[Collected data entries]

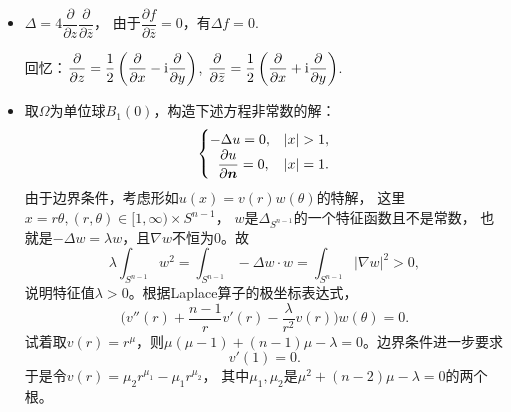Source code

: \begin{itemize}
\begin{proof}
\begin{align*}
    &=\frac{1}{r^{n-1}\sqrt{\det g_{S^{n-1}}}}\bigg[
    \frac{\partial}{\partial r}\Big(r^{n-1}\sqrt{\det g_{S^{n-1}}}\frac{\partial f}{\partial r}\Big)
    +\sum_{k,l}\frac{\partial}{\partial\theta^k}
    \Big(r^{n-1}\sqrt{\det g_{S^{n-1}}}\frac{g^{kl}_{S^{n-1}}}{r^2}\frac{\partial f}{\partial\theta^l}\Big)\bigg]\\
    &=\frac{1}{r^{n-1}}\frac{\partial}{\partial r}\Big(r^{n-1}\frac{\partial f}{\partial r}\Big)
    +\frac{1}{r^2\sqrt{\det g_{S^{n-1}}}}\sum_{k,l}\frac{\partial}{\partial\theta^k}
    \Big(\sqrt{\det g_{S^{n-1}}}g_{S^{n-1}}^{kl}\frac{\partial f}{\partial\theta^l}\Big)\\
    &=\frac{\partial^2 f}{\partial r^2}+\frac{n-1}{r}\frac{\partial f}{\partial r}+\frac{1}{r^2}\Delta_{S^{n-1}}f.
    \end{align*}
    相关的前置知识和更为一般的结果参考\cite{Gr} Chapter 3，尤其是3.9 \& 10。
\end{proof}

    \item[4.]
    $\Delta=4\dfrac{\partial}{\partial z}\dfrac{\partial}{\partial\bar{z}}$，
    由于$\dfrac{\partial f}{\partial\bar{z}}=0$，有$\Delta f=0$.

    回忆：$\dfrac{\partial}{\partial z}
    =\dfrac{1}{2}\left(\dfrac{\partial}{\partial x}
    -{\rm i}\dfrac{\partial}{\partial y}\right)$, 
    $\dfrac{\partial}{\partial\bar{z}}
    =\dfrac{1}{2}\left(\dfrac{\partial}{\partial x}
    +{\rm i}\dfrac{\partial}{\partial y}\right)$.

	\item[6.]
    取$\varOmega$为单位球$B_1(0)$，构造下述方程非常数的解：
	$$\begin{cases}
        -\Delta u=0,&|x|>1,\\
        \hspace{0.55em}\dfrac{\partial u}{\partial\boldsymbol{n}}=0,&|x|=1.
    \end{cases}$$
    由于边界条件，考虑形如$u(x)=v(r)w(\theta)$的特解，
    这里$x=r\theta,(r,\theta)\in[1,\infty)\times S^{n-1}$，
    $w$是$\Delta_{S^{n-1}}$的一个特征函数且不是常数，
    也就是$-\Delta w=\lambda w$，且$\nabla w$不恒为$0$。故
    $$\lambda\int_{S^{n-1}}w^2=\int_{S^{n-1}}-\Delta w\cdot w
    =\int_{S^{n-1}}|\nabla w|^2>0,$$
    说明特征值$\lambda>0$。根据Laplace算子的极坐标表达式，
    $$\Big(v''(r)+\frac{n-1}{r}v'(r)-\frac{\lambda}{r^2}v(r)\Big)w(\theta)=0.$$
    试着取$v(r)=r^\mu$，则$\mu(\mu-1)+(n-1)\mu-\lambda=0$。边界条件进一步要求
    $$v'(1)=0.$$
    于是令$v(r)=\mu_2r^{\mu_1}-\mu_1r^{\mu_2}$，
    其中$\mu_1,\mu_2$是$\mu^2+(n-2)\mu-\lambda=0$的两个根。


\end{itemize}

Exercise details →
Without including any pictures, output all the entries above exactly.

Output for this task →
Source code

: \begin{itemize}
\begin{proof}
\begin{align*}
    &=\frac{1}{r^{n-1}\sqrt{\det g_{S^{n-1}}}}\bigg[
    \frac{\partial}{\partial r}\Big(r^{n-1}\sqrt{\det g_{S^{n-1}}}\frac{\partial f}{\partial r}\Big)
    +\sum_{k,l}\frac{\partial}{\partial\theta^k}
    \Big(r^{n-1}\sqrt{\det g_{S^{n-1}}}\frac{g^{kl}_{S^{n-1}}}{r^2}\frac{\partial f}{\partial\theta^l}\Big)\bigg]\\
    &=\frac{1}{r^{n-1}}\frac{\partial}{\partial r}\Big(r^{n-1}\frac{\partial f}{\partial r}\Big)
    +\frac{1}{r^2\sqrt{\det g_{S^{n-1}}}}\sum_{k,l}\frac{\partial}{\partial\theta^k}
    \Big(\sqrt{\det g_{S^{n-1}}}g_{S^{n-1}}^{kl}\frac{\partial f}{\partial\theta^l}\Big)\\
    &=\frac{\partial^2 f}{\partial r^2}+\frac{n-1}{r}\frac{\partial f}{\partial r}+\frac{1}{r^2}\Delta_{S^{n-1}}f.
    \end{align*}
    相关的前置知识和更为一般的结果参考\cite{Gr} Chapter 3，尤其是3.9 \& 10。
\end{proof}

    \item[4.]
    $\Delta=4\dfrac{\partial}{\partial z}\dfrac{\partial}{\partial\bar{z}}$，
    由于$\dfrac{\partial f}{\partial\bar{z}}=0$，有$\Delta f=0$.

    回忆：$\dfrac{\partial}{\partial z}
    =\dfrac{1}{2}\left(\dfrac{\partial}{\partial x}
    -{\rm i}\dfrac{\partial}{\partial y}\right)$, 
    $\dfrac{\partial}{\partial\bar{z}}
    =\dfrac{1}{2}\left(\dfrac{\partial}{\partial x}
    +{\rm i}\dfrac{\partial}{\partial y}\right)$.

	\item[6.]
    取$\varOmega$为单位球$B_1(0)$，构造下述方程非常数的解：
	$$\begin{cases}
        -\Delta u=0,&|x|>1,\\
        \hspace{0.55em}\dfrac{\partial u}{\partial\boldsymbol{n}}=0,&|x|=1.
    \end{cases}$$
    由于边界条件，考虑形如$u(x)=v(r)w(\theta)$的特解，
    这里$x=r\theta,(r,\theta)\in[1,\infty)\times S^{n-1}$，
    $w$是$\Delta_{S^{n-1}}$的一个特征函数且不是常数，
    也就是$-\Delta w=\lambda w$，且$\nabla w$不恒为$0$。故
    $$\lambda\int_{S^{n-1}}w^2=\int_{S^{n-1}}-\Delta w\cdot w
    =\int_{S^{n-1}}|\nabla w|^2>0,$$
    说明特征值$\lambda>0$。根据Laplace算子的极坐标表达式，
    $$\Big(v''(r)+\frac{n-1}{r}v'(r)-\frac{\lambda}{r^2}v(r)\Big)w(\theta)=0.$$
    试着取$v(r)=r^\mu$，则$\mu(\mu-1)+(n-1)\mu-\lambda=0$。边界条件进一步要求
    $$v'(1)=0.$$
    于是令$v(r)=\mu_2r^{\mu_1}-\mu_1r^{\mu_2}$，
    其中$\mu_1,\mu_2$是$\mu^2+(n-2)\mu-\lambda=0$的两个根。


\end{itemize}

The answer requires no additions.